And here's the matching receiver function:

	ssize_t
	sock_fd_read(int sock, void *buf, ssize_t bufsize, int *fd)
	{
		ssize_t		size;

		if (fd) {
			struct msghdr	msg;
			struct iovec	iov;
			union {
				struct cmsghdr	cmsghdr;
				char		control[CMSG_SPACE(sizeof (int))];
			} cmsgu;
			struct cmsghdr	*cmsg;

			iov.iov_base = buf;
			iov.iov_len = bufsize;

			msg.msg_name = NULL;
			msg.msg_namelen = 0;
			msg.msg_iov = &iov;
			msg.msg_iovlen = 1;
			msg.msg_control = cmsgu.control;
			msg.msg_controllen = sizeof(cmsgu.control);
			size = recvmsg (sock, &msg, 0);
			if (size < 0) {
				perror ("recvmsg");
				exit(1);
			}
			cmsg = CMSG_FIRSTHDR(&msg);
			if (cmsg && cmsg->cmsg_len == CMSG_LEN(sizeof(int))) {
				if (cmsg->cmsg_level != SOL_SOCKET) {
					fprintf (stderr, "invalid cmsg_level %d\n",
						 cmsg->cmsg_level);
					exit(1);
				}
				if (cmsg->cmsg_type != SCM_RIGHTS) {
					fprintf (stderr, "invalid cmsg_type %d\n",
						 cmsg->cmsg_type);
					exit(1);
				}

				*fd = *((int *) CMSG_DATA(cmsg));
				printf ("received fd %d\n", *fd);
			} else
				*fd = -1;
		} else {
			size = read (sock, buf, bufsize);
			if (size < 0) {
				perror("read");
				exit(1);
			}
		}
		return size;
	}

With these two functions, I rewrote the simple example as follows:

	void
	child(int sock)
	{
		int	fd;
		char	buf[16];
		ssize_t	size;

		sleep(1);
		for (;;) {
			size = sock_fd_read(sock, buf, sizeof(buf), &fd);
			if (size <= 0)
				break;
			printf ("read %d\n", size);
			if (fd != -1) {
				write(fd, "hello, world\n", 13);
				close(fd);
			}
		}
	}

	void
	parent(int sock)
	{
		ssize_t	size;
		int	i;
		int	fd;

		fd = 1;
		size = sock_fd_write(sock, "1", 1, 1);
		printf ("wrote %d\n", size);
	}

	int
	main(int argc, char **argv)
	{
		int	sv[2];
		int	pid;

		if (socketpair(AF_LOCAL, SOCK_STREAM, 0, sv) < 0) {
			perror("socketpair");
			exit(1);
		}
		switch ((pid = fork())) {
		case 0:
			close(sv[0]);
			child(sv[1]);
			break;
		case -1:
			perror("fork");
			exit(1);
		default:
			close(sv[1]);
			parent(sv[0]);
			break;
		}
		return 0;
	}

### Experimenting with multiple writes

I wanted to know what would happen if multiple writes were made, some
with file descriptors and some without.
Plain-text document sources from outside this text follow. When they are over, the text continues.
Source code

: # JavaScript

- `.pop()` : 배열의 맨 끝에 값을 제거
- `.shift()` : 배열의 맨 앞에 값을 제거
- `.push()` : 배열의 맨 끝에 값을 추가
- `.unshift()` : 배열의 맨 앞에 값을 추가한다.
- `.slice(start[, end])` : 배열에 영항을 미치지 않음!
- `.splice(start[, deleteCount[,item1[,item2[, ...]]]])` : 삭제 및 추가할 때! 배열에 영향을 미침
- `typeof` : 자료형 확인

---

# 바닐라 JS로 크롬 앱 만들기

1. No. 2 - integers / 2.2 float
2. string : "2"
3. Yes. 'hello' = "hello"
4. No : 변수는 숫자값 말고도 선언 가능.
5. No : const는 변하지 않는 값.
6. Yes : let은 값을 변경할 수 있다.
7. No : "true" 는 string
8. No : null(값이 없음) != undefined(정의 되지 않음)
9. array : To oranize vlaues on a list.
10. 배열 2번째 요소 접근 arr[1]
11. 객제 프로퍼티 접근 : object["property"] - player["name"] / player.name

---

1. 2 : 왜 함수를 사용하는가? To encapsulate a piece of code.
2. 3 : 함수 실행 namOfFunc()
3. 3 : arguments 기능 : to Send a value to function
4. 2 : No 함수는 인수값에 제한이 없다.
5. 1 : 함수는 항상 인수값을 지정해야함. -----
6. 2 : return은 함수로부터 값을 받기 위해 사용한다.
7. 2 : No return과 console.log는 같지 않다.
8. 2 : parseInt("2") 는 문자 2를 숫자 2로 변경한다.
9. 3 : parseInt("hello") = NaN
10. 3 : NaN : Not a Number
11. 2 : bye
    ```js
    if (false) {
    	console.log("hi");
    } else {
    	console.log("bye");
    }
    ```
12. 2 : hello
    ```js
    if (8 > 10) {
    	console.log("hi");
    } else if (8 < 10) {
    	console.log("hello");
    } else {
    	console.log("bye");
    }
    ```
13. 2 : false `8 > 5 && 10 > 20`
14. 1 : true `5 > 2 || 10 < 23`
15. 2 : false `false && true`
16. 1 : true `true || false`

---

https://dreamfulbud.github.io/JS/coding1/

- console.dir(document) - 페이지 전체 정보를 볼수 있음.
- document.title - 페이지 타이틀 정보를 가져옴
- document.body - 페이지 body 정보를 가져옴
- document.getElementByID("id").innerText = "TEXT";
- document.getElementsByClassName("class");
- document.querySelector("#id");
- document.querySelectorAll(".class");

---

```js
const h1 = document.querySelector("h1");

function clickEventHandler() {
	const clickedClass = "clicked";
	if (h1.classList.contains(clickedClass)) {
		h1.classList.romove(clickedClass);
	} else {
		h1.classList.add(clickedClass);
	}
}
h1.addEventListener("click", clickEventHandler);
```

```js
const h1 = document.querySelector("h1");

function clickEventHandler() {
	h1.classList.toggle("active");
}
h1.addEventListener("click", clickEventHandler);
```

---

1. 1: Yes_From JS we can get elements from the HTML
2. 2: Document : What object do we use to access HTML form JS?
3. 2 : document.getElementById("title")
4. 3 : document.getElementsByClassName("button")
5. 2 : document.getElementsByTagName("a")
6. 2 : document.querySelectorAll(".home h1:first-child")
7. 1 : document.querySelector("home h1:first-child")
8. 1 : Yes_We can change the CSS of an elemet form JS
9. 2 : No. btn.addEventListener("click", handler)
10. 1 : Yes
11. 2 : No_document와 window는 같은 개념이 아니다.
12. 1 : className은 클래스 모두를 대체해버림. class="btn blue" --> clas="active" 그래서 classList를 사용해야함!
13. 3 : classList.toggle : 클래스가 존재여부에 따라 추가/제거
So I changed the simple example
parent function to look like:

	void
	parent(int sock)
	{
		ssize_t	size;
		int	i;
		int	fd;

		fd = 1;
		size = sock_fd_write(sock, "1", 1, -1);
		printf ("wrote %d without fd\n", size);
		size = sock_fd_write(sock, "1", 1, 1);
		printf ("wrote %d with fd\n", size);
		size = sock_fd_write(sock, "1", 1, -1);
		printf ("wrote %d without fd\n", size);
	}

When run, this demonstrates that the reader gets two bytes in the
first read along with a file descriptor followed by one byte in a
second read, without a file descriptor. This demonstrates that
a file descriptor message forms a barrier within the socket; multiple
messages will be merged together, but not past a message containing a
file descriptor.

### Reading without accepting a file descriptor

What happens when the reader isn't expecting a file descriptor? Does
it just get lost? Does the reader not get the message until it asks
for the file descriptor? What about the boundary issue described above?

Here's my test case:

	void
	child(int sock)
	{
		int	fd;
		char	buf[16];
		ssize_t	size;

		sleep(1);
		size = sock_fd_read(sock, buf, sizeof(buf), NULL);
		if (size <= 0)
			return;
		printf ("read %d\n", size);
		size = sock_fd_read(sock, buf, sizeof(buf), &fd);
		if (size <= 0)
			return;
		printf ("read %d\n", size);
		if (fd != -1) {
			write(fd, "hello, world\n", 13);
			close(fd);
		}
	}

	void
	parent(int sock)
	{
		ssize_t	size;
		int	i;
		int	fd;

		fd = 1;
		size = sock_fd_write(sock, "1", 1, 1);
		printf ("wrote %d without fd\n", size);
		size = sock_fd_write(sock, "1", 1, 2);
		printf ("wrote %d with fd\n", size);
	}

This shows that the first passed file descriptor is picked up by the
first sock_fd_read call, but the file descriptor is closed. The second
file descriptor passed is picked up by the second sock_fd_read call.

### Zero-length writes

Can a file descriptor be passed without sending any data?

	void
	parent(int sock)
	{
		ssize_t	size;
		int	i;
		int	fd;

		fd = 1;
		size = sock_fd_write(sock, "1", 1, -1);
		printf ("wrote %d without fd\n", size);
		size = sock_fd_write(sock, NULL, 0, 1);
		printf ("wrote %d with fd\n", size);
		size = sock_fd_write(sock, "1", 1, -1);
		printf ("wrote %d without fd\n", size);
	}

And the answer is clearly "no" -- the file descriptor is not passed
when no data are included in the write.

(update, 2019-5-8 from Yicholas Rishel)

This is true for SOCK_STREAM sockets, but for SOCK_SEQPACKET sockets,
you *can* do zero-length writes and pass an fd.

### A summary of results


 1. read and recvmsg don't merge data across a file descriptor message boundary.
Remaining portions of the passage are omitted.